Since Seibu still requires a considerable amount of the group's managerial talent, some wonder if Dickson can take on Barneys too. Yet earlier this month Poon offered Barneys' creditors $240 million cash plus a minority stake in operations outside America for the four flagship stores and 18 outlets. A bankruptcy committee will review the proposal. But it will likely be months before a decision is announced.

Barneys is the kind of store that installs two huge aquariums and starts a trend in Manhattan. But its owners, the Pressman brothers, drained company finances. The Japanese department store Isetan was a partner; now it is either a creditor or a debtor depending on who you ask. The Pressmans declared bankruptcy last year, and the legal wrangling between them, Isetan and vendors owed money has been nasty.

Poon's lowball offer has not been well received; one group of creditors outright rejected it. Barneys' debt totals $350 million, and most expected Poon to offer about that. Others hope his initial bid will draw out companies willing to pay more for the prestige. Neiman Marcus Group and Saks Fifth Avenue have expressed interest in Barneys, but haven't revealed their intentions. Poon is unlikely to join a consortium with either of them. Nor is he likely to join a bidding war. "Dickson has great intuition for what the other side will accept," says Ching. "When we think the deal is going to fall through, Dickson always says push for more. Usually he's right." Adds Wuest: "Many people make good acquisitions, but they pay too much. Dickson knows the value of money."

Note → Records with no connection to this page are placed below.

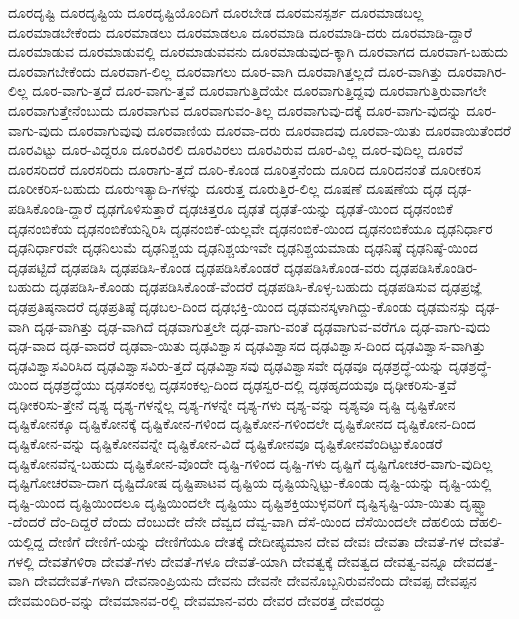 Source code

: {ದೂರದೃಷ್ಟಿ
ದೂರದೃಷ್ಟಿಯ
ದೂರದೃಷ್ಟಿಯೊಂದಿಗೆ
ದೂರಬೇಡ
ದೂರಮನಸ್ಪರ್ಶ
ದೂರಮಾಡಬಲ್ಲ
ದೂರಮಾಡಬೇಕೆಂದು
ದೂರಮಾಡಲು
ದೂರಮಾಡಲೂ
ದೂರಮಾಡಿ
ದೂರಮಾಡಿ-ದರು
ದೂರಮಾಡಿ-ದ್ದಾರೆ
ದೂರಮಾಡುವ
ದೂರಮಾಡುವಲ್ಲಿ
ದೂರಮಾಡುವವನು
ದೂರಮಾಡುವುದ-ಕ್ಕಾಗಿ
ದೂರವಾಗದ
ದೂರವಾಗ-ಬಹುದು
ದೂರವಾಗಬೇಕೆಂದು
ದೂರವಾಗ-ಲಿಲ್ಲ
ದೂರವಾಗಲು
ದೂರ-ವಾಗಿ
ದೂರವಾಗಿತ್ತಲ್ಲದೆ
ದೂರ-ವಾಗಿತ್ತು
ದೂರವಾಗಿರ-ಲಿಲ್ಲ
ದೂರ-ವಾಗು-ತ್ತದೆ
ದೂರ-ವಾಗು-ತ್ತವೆ
ದೂರವಾಗುತ್ತಿದೆಯೇ
ದೂರವಾಗುತ್ತಿದ್ದವು
ದೂರವಾಗುತ್ತಿರುವಾಗಲೇ
ದೂರವಾಗುತ್ತೇನೆಂಬುದು
ದೂರವಾಗುವ
ದೂರವಾಗುವಂ-ತಿಲ್ಲ
ದೂರವಾಗುವು-ದಕ್ಕೆ
ದೂರ-ವಾಗು-ವುದನ್ನು
ದೂರ-ವಾಗು-ವುದು
ದೂರವಾಗುವುವು
ದೂರವಾಣಿಯ
ದೂರವಾ-ದರು
ದೂರವಾದವು
ದೂರವಾ-ಯಿತು
ದೂರವಾಯಿತೆಂದರೆ
ದೂರವಿಟ್ಟು
ದೂರ-ವಿದ್ದರೂ
ದೂರವಿರಲಿ
ದೂರವಿರಲು
ದೂರವಿರುವ
ದೂರ-ವಿಲ್ಲ
ದೂರ-ವುದಿಲ್ಲ
ದೂರವೆ
ದೂರಸರಿದರೆ
ದೂರಸರಿದು
ದೂರಾಗು-ತ್ತದೆ
ದೂರಿ-ಕೊಂಡ
ದೂರಿತ್ತನೆಂದು
ದೂರಿದ
ದೂರಿದನಂತೆ
ದೂರೀಕರಿಸ
ದೂರೀಕರಿಸ-ಬಹುದು
ದೂರುಇತ್ಯಾದಿ-ಗಳನ್ನು
ದೂರುತ್ತ
ದೂರುತ್ತಿರ-ಲಿಲ್ಲ
ದೂಷಣೆ
ದೂಷಣೆಯ
ದೃಢ
ದೃಢ-ಪಡಿಸಿಕೊಂಡಿ-ದ್ದಾರೆ
ದೃಢಗೊಳಿಸುತ್ತಾರೆ
ದೃಢಚಿತ್ತರೂ
ದೃಢತೆ
ದೃಢತೆ-ಯನ್ನು
ದೃಢತೆ-ಯಿಂದ
ದೃಢನಂಬಿಕೆ
ದೃಢನಂಬಿಕೆಯ
ದೃಢನಂಬಿಕೆಯನ್ನಿರಿಸಿ
ದೃಢನಂಬಿಕೆ-ಯಲ್ಲವೇ
ದೃಢನಂಬಿಕೆ-ಯಿಂದ
ದೃಢನಂಬಿಕೆಯೂ
ದೃಢನಿರ್ಧಾರ
ದೃಢನಿರ್ಧಾರವೇ
ದೃಢನಿಲುಮೆ
ದೃಢನಿಶ್ಚಯ
ದೃಢನಿಶ್ಚಯಇವೇ
ದೃಢನಿಶ್ಚಯಮಾಡು
ದೃಢನಿಷ್ಠೆ
ದೃಢನಿಷ್ಠೆ-ಯಿಂದ
ದೃಢಪಟ್ಟಿದೆ
ದೃಢಪಡಿಸಿ
ದೃಢಪಡಿಸಿ-ಕೊಂಡ
ದೃಢಪಡಿಸಿಕೊಂಡರೆ
ದೃಢಪಡಿಸಿಕೊಂಡ-ವರು
ದೃಢಪಡಿಸಿಕೊಂಡಿರ-ಬಹುದು
ದೃಢಪಡಿಸಿ-ಕೊಂಡು
ದೃಢಪಡಿಸಿಕೊಂಡೆ-ವೆಂದರೆ
ದೃಢಪಡಿಸಿ-ಕೊಳ್ಳ-ಬಹುದು
ದೃಢಪಡಿಸುವ
ದೃಢಪ್ರಜ್ಞೆ
ದೃಢಪ್ರತಿಷ್ಠನಾದರೆ
ದೃಢಪ್ರತಿಷ್ಠೆ
ದೃಢಬಲ-ದಿಂದ
ದೃಢಭಕ್ತಿ-ಯಿಂದ
ದೃಢಮನಸ್ಕಳಾಗಿದ್ದು-ಕೊಂಡು
ದೃಢಮನಸ್ಸು
ದೃಢ-ವಾಗಿ
ದೃಢ-ವಾಗಿತ್ತು
ದೃಢ-ವಾಗಿದೆ
ದೃಢವಾಗುತ್ತಲೇ
ದೃಢ-ವಾಗು-ವಂತೆ
ದೃಢವಾಗುವ-ವರೆಗೂ
ದೃಢ-ವಾಗು-ವುದು
ದೃಢ-ವಾದ
ದೃಢ-ವಾದರೆ
ದೃಢವಾ-ಯಿತು
ದೃಢವಿಶ್ವಾಸ
ದೃಢವಿಶ್ವಾಸದ
ದೃಢವಿಶ್ವಾಸ-ದಿಂದ
ದೃಢವಿಶ್ವಾಸ-ವಾಗಿತ್ತು
ದೃಢವಿಶ್ವಾಸವಿರಿಸಿದ
ದೃಢವಿಶ್ವಾಸವಿರು-ತ್ತದೆ
ದೃಢವಿಶ್ವಾಸವು
ದೃಢವಿಶ್ವಾಸವೇ
ದೃಢವೂ
ದೃಢಶ್ರದ್ಧೆ-ಯನ್ನು
ದೃಢಶ್ರದ್ಧೆ-ಯಿಂದ
ದೃಢಶ್ರದ್ಧೆಯು
ದೃಢಸಂಕಲ್ಪ
ದೃಢಸಂಕಲ್ಪ-ದಿಂದ
ದೃಢಸ್ವರ-ದಲ್ಲಿ
ದೃಢಹೃದಯವೂ
ದೃಢೀಕರಿಸು-ತ್ತವೆ
ದೃಢೀಕರಿಸು-ತ್ತೇನೆ
ದೃಶ್ಯ
ದೃಶ್ಯ-ಗಳನ್ನೆಲ್ಲ
ದೃಶ್ಯ-ಗಳನ್ನೇ
ದೃಶ್ಯ-ಗಳು
ದೃಶ್ಯ-ವನ್ನು
ದೃಶ್ಯವೂ
ದೃಷ್ಟಿ
ದೃಷ್ಟಿಕೋನ
ದೃಷ್ಟಿಕೋನಕ್ಕೂ
ದೃಷ್ಟಿಕೋನಕ್ಕೆ
ದೃಷ್ಟಿಕೋನ-ಗಳಿಂದ
ದೃಷ್ಟಿಕೋನ-ಗಳಿಂದಲೇ
ದೃಷ್ಟಿಕೋನದ
ದೃಷ್ಟಿಕೋನ-ದಿಂದ
ದೃಷ್ಟಿಕೋನ-ವನ್ನು
ದೃಷ್ಟಿಕೋನವನ್ನೇ
ದೃಷ್ಟಿಕೋನ-ವಿದೆ
ದೃಷ್ಟಿಕೋನವೂ
ದೃಷ್ಟಿಕೋನವೆಂದಿಟ್ಟುಕೊಂಡರೆ
ದೃಷ್ಟಿಕೋನವೆನ್ನ-ಬಹುದು
ದೃಷ್ಟಿಕೋನ-ವೊಂದೇ
ದೃಷ್ಟಿ-ಗಳಿಂದ
ದೃಷ್ಟಿ-ಗಳು
ದೃಷ್ಟಿಗೆ
ದೃಷ್ಟಿಗೋಚರ-ವಾಗು-ವುದಿಲ್ಲ
ದೃಷ್ಟಿಗೋಚರವಾ-ದಾಗ
ದೃಷ್ಟಿದೋಷ
ದೃಷ್ಟಿಪಾಟವ
ದೃಷ್ಟಿಯ
ದೃಷ್ಟಿಯನ್ನಿಟ್ಟು-ಕೊಂಡು
ದೃಷ್ಟಿ-ಯನ್ನು
ದೃಷ್ಟಿ-ಯಲ್ಲಿ
ದೃಷ್ಟಿ-ಯಿಂದ
ದೃಷ್ಟಿಯಿಂದಲೂ
ದೃಷ್ಟಿಯಿಂದಲೇ
ದೃಷ್ಟಿಯು
ದೃಷ್ಟಿಶಕ್ತಿಯುಳ್ಳವರಿಗೆ
ದೃಷ್ಟಿಸೃಷ್ಟಿ-ಯಾ-ಯಿತು
ದೃಷ್ಟ್ವಾ
-ದೆಂದರೆ
ದೆಂ-ದಿದ್ದರೆ
ದೆಂದು
ದೆಂಬುದೇ
ದೆನೇ
ದೆವ್ವದ
ದೆವ್ವ-ವಾಗಿ
ದೆಸೆ-ಯಿಂದ
ದೆಸೆಯಿಂದಲೇ
ದೆಹಲಿಯ
ದೆಹಲಿ-ಯಲ್ಲಿದ್ದ
ದೇಣಿಗೆ
ದೇಣಿಗೆ-ಯನ್ನು
ದೇಣಿಗೆಯೂ
ದೇತಕ್ಕೆ
ದೇದೀಪ್ಯಮಾನ
ದೇವ
ದೇವಃ
ದೇವತಾ
ದೇವತೆ-ಗಳ
ದೇವತೆ-ಗಳಲ್ಲಿ
ದೇವತೆಗಳಿರಾ
ದೇವತೆ-ಗಳು
ದೇವತೆ-ಗಳೂ
ದೇವತೆ-ಯಾಗಿ
ದೇವತ್ವಕ್ಕೆ
ದೇವತ್ವದ
ದೇವತ್ವ-ವನ್ನೂ
ದೇವದತ್ತ-ವಾಗಿ
ದೇವದೇವತೆ-ಗಳಾಗಿ
ದೇವನಾಂಪ್ರಿಯನು
ದೇವನು
ದೇವನೇ
ದೇವನೊಬ್ಬನಿರುವನೆಂದು
ದೇವಪ್ಪ
ದೇವಪ್ಪನ
ದೇವಮಂದಿರ-ವನ್ನು
ದೇವಮಾನವ-ರಲ್ಲಿ
ದೇವಮಾನ-ವರು
ದೇವರ
ದೇವರತ್ತ
ದೇವರದ್ದು
}
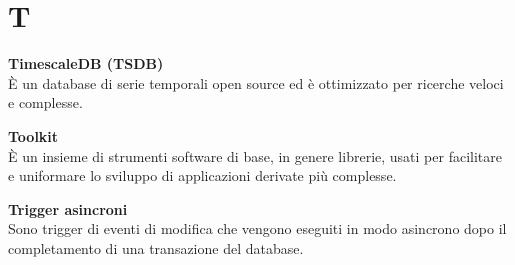 \section{T}
\textbf{TimescaleDB (TSDB)}\\
È un database di serie temporali open source ed è ottimizzato per ricerche veloci e complesse.

\textbf{Toolkit}\\
È un insieme di strumenti software di base, in genere librerie, usati per facilitare e uniformare lo sviluppo di applicazioni derivate più complesse.

\textbf{Trigger asincroni}\\
Sono trigger di eventi di modifica che vengono eseguiti in modo asincrono dopo il completamento di una transazione del database.

\clearpage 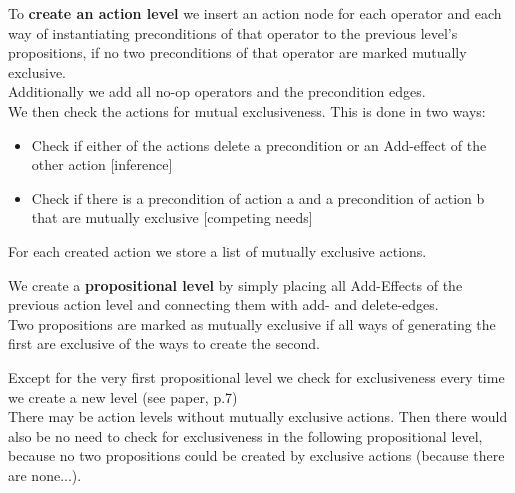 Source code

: \documentclass[paper=a4, fontsize=11pt]{scrartcl} %
\numberwithin{equation}{section} %
\numberwithin{figure}{section} %
\numberwithin{table}{section} %
\begin{document}
To \textbf{create an action level} we insert an action node for each operator and each way of instantiating preconditions of that operator to the previous level's propositions, if no two preconditions of that operator are marked mutually exclusive.\\
Additionally we add all no-op operators and the precondition edges.\\ 
We then check the actions for mutual exclusiveness. This is done in two ways:
\begin{itemize}
	\item Check if either of the actions delete a precondition or an Add-effect of the other action [inference]
	\item Check if there is a precondition of action a and a precondition of action b that are mutually exclusive [competing needs]
\end{itemize}
For each created action we store a list of mutually exclusive actions.\vspace{5mm}

We create a \textbf{propositional level} by simply placing all Add-Effects of the previous action level and connecting them with add- and delete-edges.\\
Two propositions are marked as mutually exclusive if all ways of generating the first are exclusive of the ways to create the second.\vspace{5mm}

Except for the very first propositional level we check for exclusiveness every time we create a new level (see paper, p.7)\\
There may be action levels without mutually exclusive actions. Then there would also be no need to check for exclusiveness in the following propositional level, because no two propositions could be created by exclusive actions (because there are none...).
\end{document}
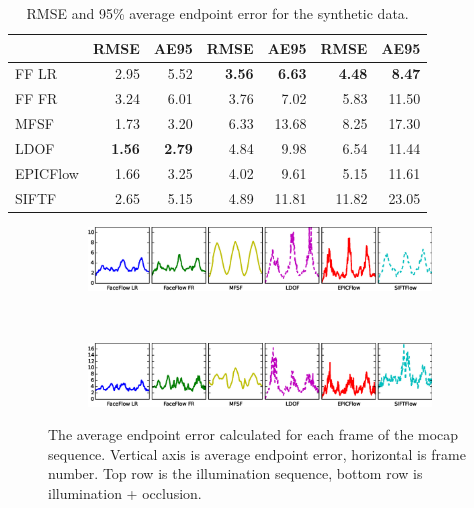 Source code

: \begin{table}
\begin{tabular}{lrrrrrr}
 & {\scriptsize RMSE} & {\scriptsize AE95} & {\scriptsize RMSE} & {\scriptsize AE95} & {\scriptsize RMSE} & {\scriptsize AE95} \\ \toprule
FF LR    & 2.95               & 5.52               & {\bf 3.56}         & {\bf 6.63}         & {\bf 4.48}         & {\bf 8.47}         \\
FF FR    & 3.24               & 6.01               & 3.76               & 7.02               & 5.83               & 11.50              \\
MFSF     & 1.73               & 3.20               & 6.33               & 13.68              & 8.25               & 17.30              \\
LDOF     & {\bf 1.56}         & {\bf 2.79}         & 4.84               & 9.98               & 6.54               & 11.44              \\
EPICFlow & 1.66               & 3.25               & 4.02               & 9.61               & 5.15               & 11.61              \\
SIFTF    & 2.65               & 5.15               & 4.89               & 11.81              & 11.82              & 23.05              \\ \bottomrule
    \end{tabular}
    \caption{RMSE and 95\% average endpoint error for the synthetic data.}
\label{tbl:synthetic}
\end{table}
\begin{figure}[t]
    \centering
    \begin{subfigure}{6in}
        \centering
        \includegraphics[width=\textwidth]{face_flow/images/synthetic/frame_error_5_flat}
    \end{subfigure}  \\
    \begin{subfigure}{6in}
        \centering
        \includegraphics[width=\textwidth]{face_flow/images/synthetic/frame_error_6_flat}
    \end{subfigure}
    \caption{The average endpoint error calculated for each frame of the mocap
             sequence. Vertical axis is average endpoint error, horizontal is
             frame number. Top row is the illumination sequence, bottom row is
             illumination + occlusion.}
\label{fig:per_frame_error}
\end{figure}
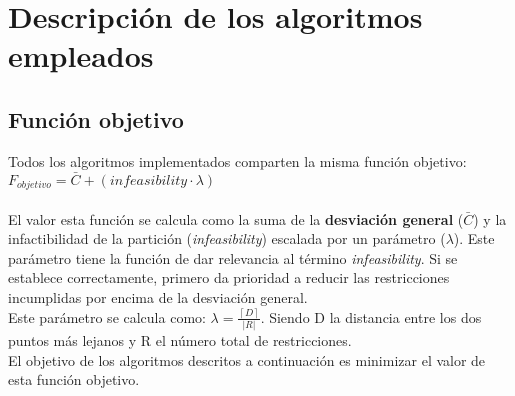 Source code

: \chapter{Descripción de los algoritmos empleados}
\section{Función objetivo}

Todos los algoritmos implementados comparten la misma función objetivo: $ F_{objetivo} = \bar{C} + (infeasibility \cdot \lambda) $\\
\\
El valor esta función se calcula como la suma de la \textbf{desviación general} ($ \bar{C} $) y la infactibilidad de la partición (\emph{infeasibility}) escalada por un parámetro ($ \lambda $). Este parámetro tiene la función de dar relevancia al término \emph{infeasibility}. Si se establece correctamente, primero da prioridad a reducir las restricciones incumplidas por encima de la desviación general.\\ Este parámetro se calcula como: $ \lambda = \frac{\left \lceil D \right \rceil}{\left | R \right |}$. Siendo D la distancia entre los dos puntos más lejanos y R el número total de restricciones. \\
El objetivo de los algoritmos descritos a continuación es minimizar el valor de esta función objetivo.

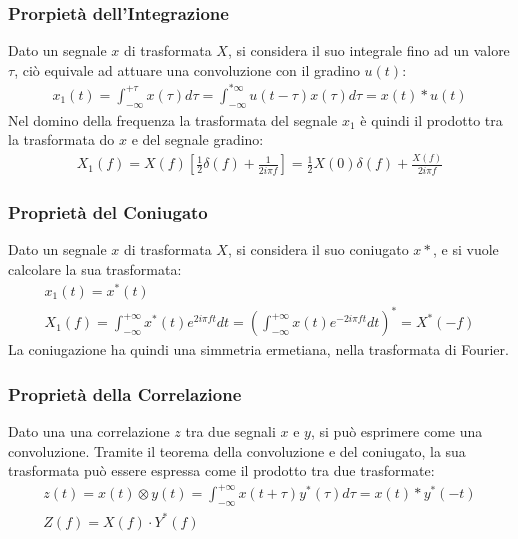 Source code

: \documentclass{article}
\numberwithin{equation}{subsection}
\begin{document}
\subsubsection{Prorpietà dell'Integrazione}

Dato un segnale $x$ di trasformata $X$, si considera il suo integrale fino ad un valore $\tau$, ciò equivale ad attuare una convoluzione con il gradino $u(t)$:
\begin{gather*}
    x_1(t)=\displaystyle\int_{-\infty}^{+\tau}x(\tau)d\tau=\int_{-\infty}^{*\infty}u(t-\tau)x(\tau)d\tau=x(t)*u(t)
\end{gather*}
Nel domino della frequenza la trasformata del segnale $x_1$ è quindi il prodotto tra la trasformata do $x$ e del segnale gradino:
\begin{gather*}
    X_1(f)=X(f)\left[\displaystyle\frac{1}{2}\delta(f)+\frac{1}{2i\pi f}\right]=\frac{1}{2}X(0)\delta(f)+\frac{X(f)}{2i\pi f}
\end{gather*}

\subsubsection{Proprietà del Coniugato}

Dato un segnale $x$ di trasformata $X$, si considera il suo coniugato $x*$, e si vuole calcolare la sua trasformata:
\begin{gather*}
    x_1(t)=x^*(t)\\
    X_1(f)=\displaystyle\int_{-\infty}^{+\infty}x^*(t)e^{2i\pi ft}dt=\left(\int_{-\infty}^{+\infty}x(t)e^{-2i\pi ft}dt\right)^*=X^*(-f)
\end{gather*}
La coniugazione ha quindi una simmetria ermetiana, nella trasformata di Fourier. 

\subsubsection{Proprietà della Correlazione}

Dato una una correlazione $z$ tra due segnali $x$ e $y$, si può esprimere come una convoluzione. Tramite il teorema della convoluzione e del coniugato, la sua trasformata può 
essere espressa come il prodotto tra due trasformate: 
\begin{gather*}
    z(t)=x(t)\otimes y(t)=\displaystyle\int_{-\infty}^{+\infty}x(t+\tau)y^*(\tau)d\tau=x(t)*y^*(-t)\\
    Z(f)=X(f)\cdot Y^*(f)
\end{gather*}
\end{document}
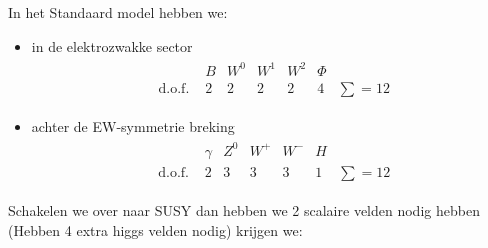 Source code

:\documentclass[../main.tex]{subfiles}
\begin{document}
In het Standaard model hebben we:
\begin{itemize}
    \item in de elektrozwakke sector
        \begin{equation}
            \begin{aligned}
                \label{eq:susy_deeltjes_3}
                \begin{array}{lcccccc} 
                                        & B & W^{0} & W^{1} & W^{2} & \Phi  & \\
                    \text { d.o.f. }    & 2 & 2     & 2     & 2     & 4     & \sum=12
                \end{array}
            \end{aligned}
        \end{equation}
    \item achter de EW-symmetrie breking
        \begin{equation}
            \begin{aligned}
                \label{eq:susy_deeltjes_4}
                \begin{array}{lcccccc} 
                                        & \gamma & Z^{0} & W^{+} & W^{-} & H  & \\
                    \text { d.o.f. }    & 2 & 3     & 3     & 3     & 1     & \sum=12
                \end{array}
            \end{aligned}
        \end{equation}
\end{itemize}
Schakelen we over naar SUSY dan hebben we 2 scalaire velden nodig hebben (Hebben 4 extra higgs velden nodig) krijgen we:
\end{document}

And that is precisely how he built an empire that stretches from Hong Kong to London. Deep down, perhaps, he understands that he is no visionary, just a shrewd businessman who has yet to stumble badly. Poon is nothing if not consistent, even conservative -- certainly by fashion industry standards. Once or twice a month, Poon and his lieutenants go to a coffee shop in a five-star hotel near the Dickson headquarters. The seating arrangement never varies: The underlings sit on their side of the table, the boss on his. Poon orders the same dish every time. Don't let that turtleneck fool you.